Step 7: Turning Off IPv4 Or IPv6

Finally, you might try disabling one of the web protocols and proceeding from there. IPv6 (Internet Protocol Version 6) is a new set of standard protocols for the internet’s network layer. IPv6’s design is to resolve several issues with the current version of the Internet Protocol suite (known as IPv4), including address depletion, security, auto-configuration, extensibility, and so on. 

IPv6 enhances the internet’s capabilities by enabling new applications, such as peer-to-peer and mobile applications. These protocols usually work well together; however, a lack of synergy might cause problems. 

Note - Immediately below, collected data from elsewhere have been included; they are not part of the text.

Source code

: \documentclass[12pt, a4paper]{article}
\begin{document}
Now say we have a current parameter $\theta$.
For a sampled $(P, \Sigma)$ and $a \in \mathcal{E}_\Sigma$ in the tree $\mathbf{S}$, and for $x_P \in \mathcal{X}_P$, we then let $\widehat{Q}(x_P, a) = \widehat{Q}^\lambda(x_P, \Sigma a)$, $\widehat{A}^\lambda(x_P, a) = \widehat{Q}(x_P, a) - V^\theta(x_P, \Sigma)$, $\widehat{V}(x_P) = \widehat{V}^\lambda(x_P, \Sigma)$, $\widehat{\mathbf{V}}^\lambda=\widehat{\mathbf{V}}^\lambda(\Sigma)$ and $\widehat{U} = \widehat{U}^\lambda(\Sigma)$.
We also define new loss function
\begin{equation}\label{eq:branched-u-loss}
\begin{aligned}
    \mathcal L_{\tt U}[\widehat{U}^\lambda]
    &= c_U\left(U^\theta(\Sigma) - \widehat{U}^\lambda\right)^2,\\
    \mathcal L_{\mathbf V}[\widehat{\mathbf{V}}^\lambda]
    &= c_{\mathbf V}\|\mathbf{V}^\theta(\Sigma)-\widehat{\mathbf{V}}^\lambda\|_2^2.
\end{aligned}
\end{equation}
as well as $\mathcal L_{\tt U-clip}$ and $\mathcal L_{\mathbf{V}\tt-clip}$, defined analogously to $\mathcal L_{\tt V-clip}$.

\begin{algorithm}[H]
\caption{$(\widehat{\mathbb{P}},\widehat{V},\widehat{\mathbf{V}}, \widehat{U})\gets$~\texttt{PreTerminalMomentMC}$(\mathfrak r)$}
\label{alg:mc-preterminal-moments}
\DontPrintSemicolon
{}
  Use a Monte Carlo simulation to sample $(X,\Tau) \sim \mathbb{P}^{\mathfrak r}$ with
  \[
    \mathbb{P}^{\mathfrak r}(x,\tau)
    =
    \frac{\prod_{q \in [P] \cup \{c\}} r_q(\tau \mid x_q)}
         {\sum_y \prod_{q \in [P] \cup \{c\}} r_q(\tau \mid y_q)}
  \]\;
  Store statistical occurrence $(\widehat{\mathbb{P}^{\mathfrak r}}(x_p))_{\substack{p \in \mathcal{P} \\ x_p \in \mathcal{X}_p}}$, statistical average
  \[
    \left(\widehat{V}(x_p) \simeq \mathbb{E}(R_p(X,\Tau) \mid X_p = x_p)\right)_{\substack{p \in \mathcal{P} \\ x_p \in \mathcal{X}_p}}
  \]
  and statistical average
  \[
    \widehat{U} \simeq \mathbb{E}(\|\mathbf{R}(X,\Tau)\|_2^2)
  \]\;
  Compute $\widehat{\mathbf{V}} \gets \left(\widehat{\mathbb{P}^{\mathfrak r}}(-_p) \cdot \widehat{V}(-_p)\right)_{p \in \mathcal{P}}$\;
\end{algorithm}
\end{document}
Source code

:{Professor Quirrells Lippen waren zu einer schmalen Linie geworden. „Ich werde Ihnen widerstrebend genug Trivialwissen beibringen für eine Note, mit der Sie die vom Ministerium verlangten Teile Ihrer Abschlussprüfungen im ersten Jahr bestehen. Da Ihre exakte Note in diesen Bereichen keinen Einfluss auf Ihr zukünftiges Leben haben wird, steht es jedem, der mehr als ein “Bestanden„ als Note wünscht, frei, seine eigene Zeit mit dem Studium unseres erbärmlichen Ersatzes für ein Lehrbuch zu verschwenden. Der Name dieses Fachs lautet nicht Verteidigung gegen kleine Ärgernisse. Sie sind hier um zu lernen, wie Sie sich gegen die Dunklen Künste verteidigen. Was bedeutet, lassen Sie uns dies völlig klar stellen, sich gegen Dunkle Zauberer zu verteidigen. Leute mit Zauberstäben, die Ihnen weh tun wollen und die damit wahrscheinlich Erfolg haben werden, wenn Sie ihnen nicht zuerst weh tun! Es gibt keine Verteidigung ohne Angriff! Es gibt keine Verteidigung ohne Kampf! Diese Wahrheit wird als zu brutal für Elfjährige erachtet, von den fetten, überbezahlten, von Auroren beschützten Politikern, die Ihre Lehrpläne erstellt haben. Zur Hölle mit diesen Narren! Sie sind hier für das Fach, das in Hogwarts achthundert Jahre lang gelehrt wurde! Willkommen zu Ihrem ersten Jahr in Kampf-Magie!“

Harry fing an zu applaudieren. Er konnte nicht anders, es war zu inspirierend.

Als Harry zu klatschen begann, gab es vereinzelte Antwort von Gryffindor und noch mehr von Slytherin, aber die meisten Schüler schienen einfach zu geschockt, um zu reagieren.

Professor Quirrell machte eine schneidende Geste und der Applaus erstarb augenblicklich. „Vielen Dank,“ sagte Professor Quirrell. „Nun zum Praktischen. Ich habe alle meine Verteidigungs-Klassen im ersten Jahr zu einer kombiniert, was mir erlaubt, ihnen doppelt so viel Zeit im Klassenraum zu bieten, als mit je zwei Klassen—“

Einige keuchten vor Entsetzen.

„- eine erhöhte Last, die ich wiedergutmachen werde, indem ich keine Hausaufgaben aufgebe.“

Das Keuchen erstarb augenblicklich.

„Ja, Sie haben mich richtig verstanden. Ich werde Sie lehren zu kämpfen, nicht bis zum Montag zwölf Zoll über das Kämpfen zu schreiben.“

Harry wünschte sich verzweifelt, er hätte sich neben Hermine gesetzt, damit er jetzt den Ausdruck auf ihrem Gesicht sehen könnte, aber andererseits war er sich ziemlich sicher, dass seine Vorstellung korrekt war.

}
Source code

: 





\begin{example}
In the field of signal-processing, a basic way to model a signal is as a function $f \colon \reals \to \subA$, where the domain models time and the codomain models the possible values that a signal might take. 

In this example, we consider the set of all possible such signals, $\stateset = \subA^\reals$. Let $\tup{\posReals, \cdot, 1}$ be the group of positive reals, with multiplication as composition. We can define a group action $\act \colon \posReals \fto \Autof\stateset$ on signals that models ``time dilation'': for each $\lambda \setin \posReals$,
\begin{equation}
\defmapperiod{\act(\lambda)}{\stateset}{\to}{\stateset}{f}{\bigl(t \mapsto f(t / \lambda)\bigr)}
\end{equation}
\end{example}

You can disable either the former or the latter, but not both. Remember that IPv4 should make most older Wi-Fi cards easier to use.

The following are the methods to disable IPv4 or IPv6 on Windows 10:

1. Right-click the Wireless Network symbol in the taskbar’s notification area, then choose Open Network and Internet Settings.

2. Change the adapter settings by clicking the Change adapter settings button.

3. Open Properties by right-clicking on your Wi-Fi adaptor.

4. Disable IPv6, check for changes, and seek ways to improve.

5. In the case that the problem persists, re-enable IPv6 while disabling IPv4.


We’ve become so accustomed to Wi-Fi being readily available for playing video games, streaming our favorite TV shows, and allowing us to work from home that we hardly think twice about being connected until there’s an issue.

A lost connection can disturb your daily routine, but most Wi-Fi difficulties are simple to resolve. Try the steps listed above if your Wi-Fi isn’t working, but your Ethernet is.